REMEMBER that the vicissitudes of covering a story do not make a story!” Nikhil Chakravartty of Mainstream fame used to tell us during our news meetings at the Patriot newspaper in the 1970s. And then he would add, as if as an afterthought, “That may, though, make an interesting book in after years.” It was a pithy remark that affected us deeply. Many of us soon began bandying it about during Indira Gandhi’s 21-month Emergency rule to avoid keeping daily notes of the developments we were privy to. We did not write the stories we could and should have because of the Emergency censorship, and we did not take any notes of what we saw or heard for a future book because we despised journalists who had pretensions of being writers. Even Nikhil himself-to the best of my Knowledge-never attempted to write a book about the Emergency or preand post-Emergency years, though he was, perhaps, the most well informed journalist about the events of those years. Today, I regret that so many journalists who were active during those years and had so much insider knowledge of affairs have not recorded their reminiscences of those years.

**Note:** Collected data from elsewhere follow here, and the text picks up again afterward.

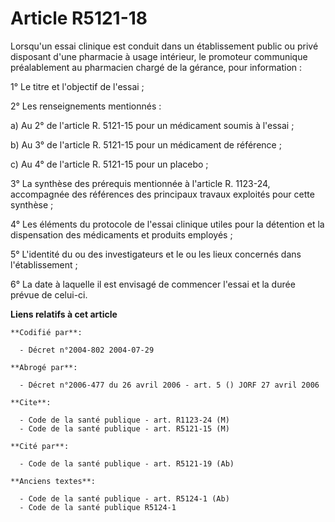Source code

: # Article R5121-18

Lorsqu'un essai clinique est conduit dans un établissement public ou privé disposant d'une pharmacie à usage intérieur, le
promoteur communique préalablement au pharmacien chargé de la gérance, pour information :

1° Le titre et l'objectif de l'essai ;

2° Les renseignements mentionnés :

a) Au 2° de l'article R. 5121-15 pour un médicament soumis à l'essai ;

b) Au 3° de l'article R. 5121-15 pour un médicament de référence ;

c) Au 4° de l'article R. 5121-15 pour un placebo ;

3° La synthèse des prérequis mentionnée à l'article R. 1123-24, accompagnée des références des principaux travaux exploités
pour cette synthèse ;

4° Les éléments du protocole de l'essai clinique utiles pour la détention et la dispensation des médicaments et produits
employés ;

5° L'identité du ou des investigateurs et le ou les lieux concernés dans l'établissement ;

6° La date à laquelle il est envisagé de commencer l'essai et la durée prévue de celui-ci.

**Liens relatifs à cet article**

	**Codifié par**:

	  - Décret n°2004-802 2004-07-29

	**Abrogé par**:

	  - Décret n°2006-477 du 26 avril 2006 - art. 5 () JORF 27 avril 2006

	**Cite**:

	  - Code de la santé publique - art. R1123-24 (M)
	  - Code de la santé publique - art. R5121-15 (M)

	**Cité par**:

	  - Code de la santé publique - art. R5121-19 (Ab)

	**Anciens textes**:

	  - Code de la santé publique - art. R5124-1 (Ab)
	  - Code de la santé publique R5124-1
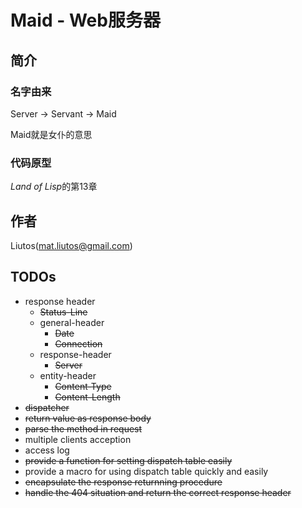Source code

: # Maid - Web服务器

## 简介

### 名字由来

Server -> Servant -> Maid

Maid就是女仆的意思

### 代码原型

*Land of Lisp*的第13章

## 作者

Liutos(<mat.liutos@gmail.com>)

## TODOs

* response header
  * <del>Status-Line</del>
  * general-header
    * <del>Date</del>
    * <del>Connection</del>
  * response-header
    * <del>Server</del>
  * entity-header
    * <del>Content-Type</del>
    * <del>Content-Length</del>
* <del>dispatcher</del>
* <del>return value as response body</del>
* <del>parse the method in request</del>
* multiple clients acception
* access log
* <del>provide a function for setting dispatch table easily</del>
* provide a macro for using dispatch table quickly and easily
* <del>encapsulate the response returnning procedure</del>
* <del>handle the 404 situation and return the correct response header</del>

In this mood I find this personal history of the Emergency years by Coomi Kapoor a welcome addition to the growing record of those turbulent times. It is a journalist’s account of the vicissitudes of a dissenter family during the Emergency. And into this account the author has deftly woven related episodes, often poignant and occasionally hilarious. Altogether the book makes a fascinating read. I almost finished reading the entire book in the car during a traffic jam on my way home from Bahri Sons, where I bought the book. That does not mean that the book is lightly written, or is a trifle. It is actually a touching book, and engaging and enlightening too. What I particularly like about Coomi’s narrative is that though she suffered much personal privations, harassment and intimidation at the hands of the callous and crude police and jail authorities, she has not attempted to inject bitterness into her account.
It is not written out of pique or chagrin, or to publicise personal grudges and grievances. It is not a malignant book, as some books written by others who faced similar travails during those years have been. Nor is she mawkish or maudlin in narrating her personal grief or the pain of her husband or daughter. She has not overstated or embroidered her case or sensationalized stories she witnessed or heard. Even when she narrates some gossipy accounts written or narrated by others, she does not herself attempt to make them gossipy as, for instance, the Washington Post correspondent’s unauthenticated tale of Sanjay Gandhi slapping his mother at a private dinner. She has just reported the gossip as she read it. It is thus an honest reporter’s simple, artless narration of her life and that of her family during the years when, like many others, they were persecuted for being who they were and for the opinions they held.
It would be unfair to the author if I lauded the book merely as a personal account. If it were merely a personal account, it would not merit so much attention. It is because Coomi has meticulously researched the various developments of those months and stitched them into her family’s personal history. Subramanian Swamy’s frequent appearance in the narrative introduces a larger contemporary interest. He is, of course, there because he also happens to be Coomi’s sister’s husband. And her husband, Virender Kapoor, also a journalist, and Swamy are of the same political persuasion.
There are some events, however, which as one better acquainted with the dramatis personae of the Emergency would say, should have been pursued more assiduously for the sake of history. The Jagjivan Ram-Bahuguna episode, for instance. I have never put much store by Kuldip Nayar’s claim that LN Mishra told him that he feared a threat to his life. The fact is that in those years Mishra was a very wary man and very suspicious of all journalists, and Nayar, of course, was never a close friend of his. Anyway, Mishra never articulated or uttered such things those days. If at all, he spoke in sign language or wrote a word or two on a piece of paper which he immediately tore into pieces and often burnt with a matchstick there and then. However, not knowing everything is no serious fault and the value of Coomi’s book is not diminished by any such lapses which, anyway, are not many and not very glaring either.